## TASK
Reproduce all records below exactly.

## STORED DATA
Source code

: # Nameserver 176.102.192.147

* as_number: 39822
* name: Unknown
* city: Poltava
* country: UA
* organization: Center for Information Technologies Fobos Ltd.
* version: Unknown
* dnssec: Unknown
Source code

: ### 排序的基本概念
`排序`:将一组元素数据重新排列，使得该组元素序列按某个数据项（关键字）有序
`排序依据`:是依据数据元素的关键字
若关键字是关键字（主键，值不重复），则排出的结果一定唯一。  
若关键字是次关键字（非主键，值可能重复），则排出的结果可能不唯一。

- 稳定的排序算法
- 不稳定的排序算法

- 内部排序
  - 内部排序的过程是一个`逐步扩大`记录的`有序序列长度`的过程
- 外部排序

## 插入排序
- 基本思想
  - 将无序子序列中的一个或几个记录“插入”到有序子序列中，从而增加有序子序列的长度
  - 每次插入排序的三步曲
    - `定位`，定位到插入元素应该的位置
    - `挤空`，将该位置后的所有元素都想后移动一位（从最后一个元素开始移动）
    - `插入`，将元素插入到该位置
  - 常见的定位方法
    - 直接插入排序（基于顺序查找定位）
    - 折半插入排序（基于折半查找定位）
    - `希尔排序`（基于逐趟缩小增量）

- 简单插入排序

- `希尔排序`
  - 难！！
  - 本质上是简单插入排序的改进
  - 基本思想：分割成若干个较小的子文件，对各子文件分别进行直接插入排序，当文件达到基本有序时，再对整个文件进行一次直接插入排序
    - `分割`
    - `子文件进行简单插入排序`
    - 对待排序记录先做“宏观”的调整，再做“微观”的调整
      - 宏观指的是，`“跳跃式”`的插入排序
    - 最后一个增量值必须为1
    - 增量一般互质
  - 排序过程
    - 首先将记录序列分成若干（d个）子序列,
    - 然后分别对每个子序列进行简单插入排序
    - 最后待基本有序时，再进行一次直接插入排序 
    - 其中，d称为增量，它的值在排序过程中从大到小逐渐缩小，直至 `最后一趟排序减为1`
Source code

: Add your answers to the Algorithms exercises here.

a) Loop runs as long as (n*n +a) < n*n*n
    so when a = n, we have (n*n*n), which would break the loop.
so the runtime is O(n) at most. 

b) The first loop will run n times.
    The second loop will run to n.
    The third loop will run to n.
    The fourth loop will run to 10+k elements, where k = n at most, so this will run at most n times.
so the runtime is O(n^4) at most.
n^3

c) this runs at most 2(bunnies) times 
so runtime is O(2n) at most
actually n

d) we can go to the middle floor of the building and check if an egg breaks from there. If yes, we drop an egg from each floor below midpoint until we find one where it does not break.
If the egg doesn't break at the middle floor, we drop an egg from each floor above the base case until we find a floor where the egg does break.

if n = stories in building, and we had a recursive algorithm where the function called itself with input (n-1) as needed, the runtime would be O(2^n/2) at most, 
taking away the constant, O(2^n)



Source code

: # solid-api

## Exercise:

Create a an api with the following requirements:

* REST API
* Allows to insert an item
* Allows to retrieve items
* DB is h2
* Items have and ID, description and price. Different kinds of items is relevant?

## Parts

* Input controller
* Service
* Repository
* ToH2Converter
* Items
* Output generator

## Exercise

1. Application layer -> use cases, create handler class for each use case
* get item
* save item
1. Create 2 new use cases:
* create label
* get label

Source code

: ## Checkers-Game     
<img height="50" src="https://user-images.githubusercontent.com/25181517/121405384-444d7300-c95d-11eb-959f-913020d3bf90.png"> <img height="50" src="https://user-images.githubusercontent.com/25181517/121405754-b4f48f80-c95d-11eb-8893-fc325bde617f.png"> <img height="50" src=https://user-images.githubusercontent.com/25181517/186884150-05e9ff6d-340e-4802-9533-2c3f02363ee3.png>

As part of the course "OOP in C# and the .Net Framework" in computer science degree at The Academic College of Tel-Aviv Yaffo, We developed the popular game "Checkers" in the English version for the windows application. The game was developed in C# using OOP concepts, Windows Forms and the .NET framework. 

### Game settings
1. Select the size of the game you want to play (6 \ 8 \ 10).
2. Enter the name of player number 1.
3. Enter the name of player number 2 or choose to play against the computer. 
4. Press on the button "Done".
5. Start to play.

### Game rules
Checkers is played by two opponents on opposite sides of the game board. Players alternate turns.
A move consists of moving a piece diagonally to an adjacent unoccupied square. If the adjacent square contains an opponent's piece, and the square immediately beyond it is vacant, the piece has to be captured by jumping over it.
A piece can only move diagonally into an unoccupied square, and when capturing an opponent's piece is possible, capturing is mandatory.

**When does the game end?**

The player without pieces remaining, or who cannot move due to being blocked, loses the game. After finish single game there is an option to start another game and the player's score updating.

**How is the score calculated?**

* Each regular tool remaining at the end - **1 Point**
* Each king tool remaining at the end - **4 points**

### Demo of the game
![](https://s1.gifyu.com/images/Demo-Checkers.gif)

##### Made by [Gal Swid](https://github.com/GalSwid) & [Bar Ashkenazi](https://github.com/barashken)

## RESULT FOR THIS EXERCISE
Source code

: # Nameserver 176.102.192.147

* as_number: 39822
* name: Unknown
* city: Poltava
* country: UA
* organization: Center for Information Technologies Fobos Ltd.
* version: Unknown
* dnssec: Unknown
Source code

: ### 排序的基本概念
`排序`:将一组元素数据重新排列，使得该组元素序列按某个数据项（关键字）有序
`排序依据`:是依据数据元素的关键字
若关键字是关键字（主键，值不重复），则排出的结果一定唯一。  
若关键字是次关键字（非主键，值可能重复），则排出的结果可能不唯一。

- 稳定的排序算法
- 不稳定的排序算法

- 内部排序
  - 内部排序的过程是一个`逐步扩大`记录的`有序序列长度`的过程
- 外部排序

## 插入排序
- 基本思想
  - 将无序子序列中的一个或几个记录“插入”到有序子序列中，从而增加有序子序列的长度
  - 每次插入排序的三步曲
    - `定位`，定位到插入元素应该的位置
    - `挤空`，将该位置后的所有元素都想后移动一位（从最后一个元素开始移动）
    - `插入`，将元素插入到该位置
  - 常见的定位方法
    - 直接插入排序（基于顺序查找定位）
    - 折半插入排序（基于折半查找定位）
    - `希尔排序`（基于逐趟缩小增量）

- 简单插入排序

- `希尔排序`
  - 难！！
  - 本质上是简单插入排序的改进
  - 基本思想：分割成若干个较小的子文件，对各子文件分别进行直接插入排序，当文件达到基本有序时，再对整个文件进行一次直接插入排序
    - `分割`
    - `子文件进行简单插入排序`
    - 对待排序记录先做“宏观”的调整，再做“微观”的调整
      - 宏观指的是，`“跳跃式”`的插入排序
    - 最后一个增量值必须为1
    - 增量一般互质
  - 排序过程
    - 首先将记录序列分成若干（d个）子序列,
    - 然后分别对每个子序列进行简单插入排序
    - 最后待基本有序时，再进行一次直接插入排序 
    - 其中，d称为增量，它的值在排序过程中从大到小逐渐缩小，直至 `最后一趟排序减为1`
Source code

: Add your answers to the Algorithms exercises here.

a) Loop runs as long as (n*n +a) < n*n*n
    so when a = n, we have (n*n*n), which would break the loop.
so the runtime is O(n) at most. 

b) The first loop will run n times.
    The second loop will run to n.
    The third loop will run to n.
    The fourth loop will run to 10+k elements, where k = n at most, so this will run at most n times.
so the runtime is O(n^4) at most.
n^3

c) this runs at most 2(bunnies) times 
so runtime is O(2n) at most
actually n

d) we can go to the middle floor of the building and check if an egg breaks from there. If yes, we drop an egg from each floor below midpoint until we find one where it does not break.
If the egg doesn't break at the middle floor, we drop an egg from each floor above the base case until we find a floor where the egg does break.

if n = stories in building, and we had a recursive algorithm where the function called itself with input (n-1) as needed, the runtime would be O(2^n/2) at most, 
taking away the constant, O(2^n)



Source code

: # solid-api

## Exercise:

Create a an api with the following requirements:

* REST API
* Allows to insert an item
* Allows to retrieve items
* DB is h2
* Items have and ID, description and price. Different kinds of items is relevant?

## Parts

* Input controller
* Service
* Repository
* ToH2Converter
* Items
* Output generator

## Exercise

1. Application layer -> use cases, create handler class for each use case
* get item
* save item
1. Create 2 new use cases:
* create label
* get label

Source code

: ## Checkers-Game     
<img height="50" src="https://user-images.githubusercontent.com/25181517/121405384-444d7300-c95d-11eb-959f-913020d3bf90.png"> <img height="50" src="https://user-images.githubusercontent.com/25181517/121405754-b4f48f80-c95d-11eb-8893-fc325bde617f.png"> <img height="50" src=https://user-images.githubusercontent.com/25181517/186884150-05e9ff6d-340e-4802-9533-2c3f02363ee3.png>

As part of the course "OOP in C# and the .Net Framework" in computer science degree at The Academic College of Tel-Aviv Yaffo, We developed the popular game "Checkers" in the English version for the windows application. The game was developed in C# using OOP concepts, Windows Forms and the .NET framework. 

### Game settings
1. Select the size of the game you want to play (6 \ 8 \ 10).
2. Enter the name of player number 1.
3. Enter the name of player number 2 or choose to play against the computer. 
4. Press on the button "Done".
5. Start to play.

### Game rules
Checkers is played by two opponents on opposite sides of the game board. Players alternate turns.
A move consists of moving a piece diagonally to an adjacent unoccupied square. If the adjacent square contains an opponent's piece, and the square immediately beyond it is vacant, the piece has to be captured by jumping over it.
A piece can only move diagonally into an unoccupied square, and when capturing an opponent's piece is possible, capturing is mandatory.

**When does the game end?**

The player without pieces remaining, or who cannot move due to being blocked, loses the game. After finish single game there is an option to start another game and the player's score updating.

**How is the score calculated?**

* Each regular tool remaining at the end - **1 Point**
* Each king tool remaining at the end - **4 points**

### Demo of the game
![](https://s1.gifyu.com/images/Demo-Checkers.gif)

##### Made by [Gal Swid](https://github.com/GalSwid) & [Bar Ashkenazi](https://github.com/barashken)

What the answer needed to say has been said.